The Good and Bad About Dams

The Good and Bad About Dams

The U.S. Army Corps of Engineers (USACE) regulates work in the nation’s wetlands and waters, with a goal of protecting the aquatic environment, promoting responsible development, and working to ensure no net loss of wetlands while issuing about 90,000 construction permits a year 1. About a decade ago, a Suffield organization, whose property borders Muddy Brook, used a creative solution to circumvent the water-controlling regulations of the USACE. This organization wanted to dam up the brook to create a pond for irrigating its land, but did not want to undergo the USACE approval process. So instead, they imported and released a family of beavers. The plan worked beautifully; the beavers built a dam in the brook creating the desired irrigation pond, and pumping activity began. Curious neighbors, who had watched and wondered about the construction of the pumping and irrigation system, enjoyed watching the beaver activity as the plan came to fruition. Unfortunately, after five years, the beavers moved on to another spot in the brook, and the organization had to resort to other irrigation plans.

2
A typical beaver dam

For a very long time, humans and other animals have been piling all sorts of materials into the path of flowing water in order to control that precious resource. Whether the damming material is dirt, wood, stone, or concrete, this behavior has certainly had a major impact on the natural water cycle and river-based ecosystems. Many of those impacts have been positive. Dams have been used for hydroelectric power generation, flood control, and to create reservoirs for drinking water, irrigation, recreation, and transportation.3 Often times, dams are multi-purpose. For example, Hoover Dam4 on the Arizona/Nevada border is a major power station in the Southwest. It controls flood water flows of the Colorado River, and creates Lake Mead, the largest reservoir in the United States (247 square miles and 550 miles of shoreline). This 112 mile long reservoir provides multiple irrigation and recreation opportunities for residents and visitors to the area.

Hoover Dam

The United States has about 75,000 dams blocking 600,000 miles of what was free-flowing water on 17% of the nation’s rivers.5 While these dams are providing much positive benefit to the human population, there are many significant negative impacts, as well.
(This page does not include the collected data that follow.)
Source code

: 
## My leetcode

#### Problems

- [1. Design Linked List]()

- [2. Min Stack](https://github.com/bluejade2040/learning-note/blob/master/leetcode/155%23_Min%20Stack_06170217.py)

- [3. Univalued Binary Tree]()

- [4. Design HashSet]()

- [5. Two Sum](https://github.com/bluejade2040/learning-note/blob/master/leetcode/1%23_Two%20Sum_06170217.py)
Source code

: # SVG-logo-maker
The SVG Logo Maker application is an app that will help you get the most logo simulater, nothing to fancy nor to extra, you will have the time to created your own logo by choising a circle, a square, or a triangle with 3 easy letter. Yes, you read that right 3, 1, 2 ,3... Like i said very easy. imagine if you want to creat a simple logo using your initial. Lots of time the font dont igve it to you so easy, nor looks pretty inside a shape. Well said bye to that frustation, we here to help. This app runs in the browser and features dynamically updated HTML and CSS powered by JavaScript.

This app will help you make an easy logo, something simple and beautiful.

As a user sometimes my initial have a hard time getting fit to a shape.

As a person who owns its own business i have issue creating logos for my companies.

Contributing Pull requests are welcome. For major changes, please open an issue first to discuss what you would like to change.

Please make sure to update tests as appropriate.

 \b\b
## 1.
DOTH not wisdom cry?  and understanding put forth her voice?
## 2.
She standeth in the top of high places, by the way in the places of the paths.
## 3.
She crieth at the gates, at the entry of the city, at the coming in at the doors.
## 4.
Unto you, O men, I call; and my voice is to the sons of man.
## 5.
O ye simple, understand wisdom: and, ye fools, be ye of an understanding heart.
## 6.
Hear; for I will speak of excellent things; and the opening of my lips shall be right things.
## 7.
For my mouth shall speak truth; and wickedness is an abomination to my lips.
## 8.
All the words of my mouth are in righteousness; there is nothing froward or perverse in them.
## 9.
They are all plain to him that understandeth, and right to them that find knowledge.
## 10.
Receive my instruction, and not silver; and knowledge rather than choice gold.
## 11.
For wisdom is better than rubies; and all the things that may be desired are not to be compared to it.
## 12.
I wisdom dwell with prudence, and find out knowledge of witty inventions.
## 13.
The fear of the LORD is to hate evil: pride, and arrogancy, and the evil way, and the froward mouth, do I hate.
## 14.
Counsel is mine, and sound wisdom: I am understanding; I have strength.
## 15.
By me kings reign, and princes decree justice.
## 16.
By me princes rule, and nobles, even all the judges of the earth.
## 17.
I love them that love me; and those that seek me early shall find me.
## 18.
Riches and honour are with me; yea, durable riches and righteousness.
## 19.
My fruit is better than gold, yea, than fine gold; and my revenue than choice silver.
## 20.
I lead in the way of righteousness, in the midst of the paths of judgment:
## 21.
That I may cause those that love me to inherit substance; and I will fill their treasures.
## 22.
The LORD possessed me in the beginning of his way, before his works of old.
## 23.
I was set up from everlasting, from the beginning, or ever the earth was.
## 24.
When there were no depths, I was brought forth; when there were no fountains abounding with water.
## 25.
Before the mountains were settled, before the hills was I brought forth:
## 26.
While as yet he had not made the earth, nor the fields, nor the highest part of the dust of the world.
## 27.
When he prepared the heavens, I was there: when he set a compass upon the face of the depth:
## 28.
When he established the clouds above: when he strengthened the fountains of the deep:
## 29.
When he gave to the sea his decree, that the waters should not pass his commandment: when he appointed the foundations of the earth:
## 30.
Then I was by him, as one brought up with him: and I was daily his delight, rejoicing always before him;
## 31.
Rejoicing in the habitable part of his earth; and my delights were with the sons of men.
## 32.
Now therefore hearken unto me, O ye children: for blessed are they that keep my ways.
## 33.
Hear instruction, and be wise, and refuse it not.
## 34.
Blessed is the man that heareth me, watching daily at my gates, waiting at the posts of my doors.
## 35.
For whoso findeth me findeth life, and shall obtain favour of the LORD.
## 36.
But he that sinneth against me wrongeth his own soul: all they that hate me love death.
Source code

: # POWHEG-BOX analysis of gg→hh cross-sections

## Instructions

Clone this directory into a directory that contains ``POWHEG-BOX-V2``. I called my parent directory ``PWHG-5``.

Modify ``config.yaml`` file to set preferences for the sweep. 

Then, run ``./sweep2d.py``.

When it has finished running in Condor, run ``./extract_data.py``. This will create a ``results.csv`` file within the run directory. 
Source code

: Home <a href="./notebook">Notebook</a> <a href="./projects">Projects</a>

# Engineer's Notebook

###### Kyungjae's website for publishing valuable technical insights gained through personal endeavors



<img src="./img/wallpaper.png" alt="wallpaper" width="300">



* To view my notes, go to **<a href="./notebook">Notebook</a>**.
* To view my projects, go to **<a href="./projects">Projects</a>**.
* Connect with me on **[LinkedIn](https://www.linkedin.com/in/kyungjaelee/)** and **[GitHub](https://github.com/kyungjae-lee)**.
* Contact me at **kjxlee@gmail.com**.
When dams are used to create large reservoirs, there are usually small towns buried under the rising water. This creates major upheaval for the residents of those towns, who need to find a new place to live. Famous examples of buried towns include St. Thomas, Nevada (under Hoover Dam’s Lake Mead), Enfield, Massachusetts (under Boston’s Quabbin Reservoir), and Barkhamsted Hollow, Connecticut (under Hartford’s Barkhamsted Reservoir).

Dams hinder the downstream flow of water, and water removed from Reservoirs limits the available water for downstream ecosystems. The use of Colorado River water, made easier by reservoir impoundment, regularly prevents the river from flowing all the way to its mouth at the Gulf of California.

Dams severely impact the ability of migratory fish, such as salmon, to swim upstream for their annual reproductive activities. Fish ladders and elevators are sometimes used to help fish continue their upstream journeys around the dammed barriers, but this adds another great stress to an already very stressful journey.

Dams also have impacted river transportation; human engineering has been able to construct canals and locks to circumvent some of those barriers, but this adds greatly to the cost of building and maintaining the infrastructure.

Finally, dams are a part of the major infrastructure problem that exists in the United States and other countries. The power of water puts tremendous strain on constructed dams. Even though quality engineering has allowed most dams to survive and function effectively for many years, the possibility of failure over time produces great risks for downstream residents.6

While dams provide important advantages for human society, there has been quite a bit of controversy and worry about their usage and their long-term impacts. As we continue forward with a more environmental focus, the future of dams will be under close scrutiny.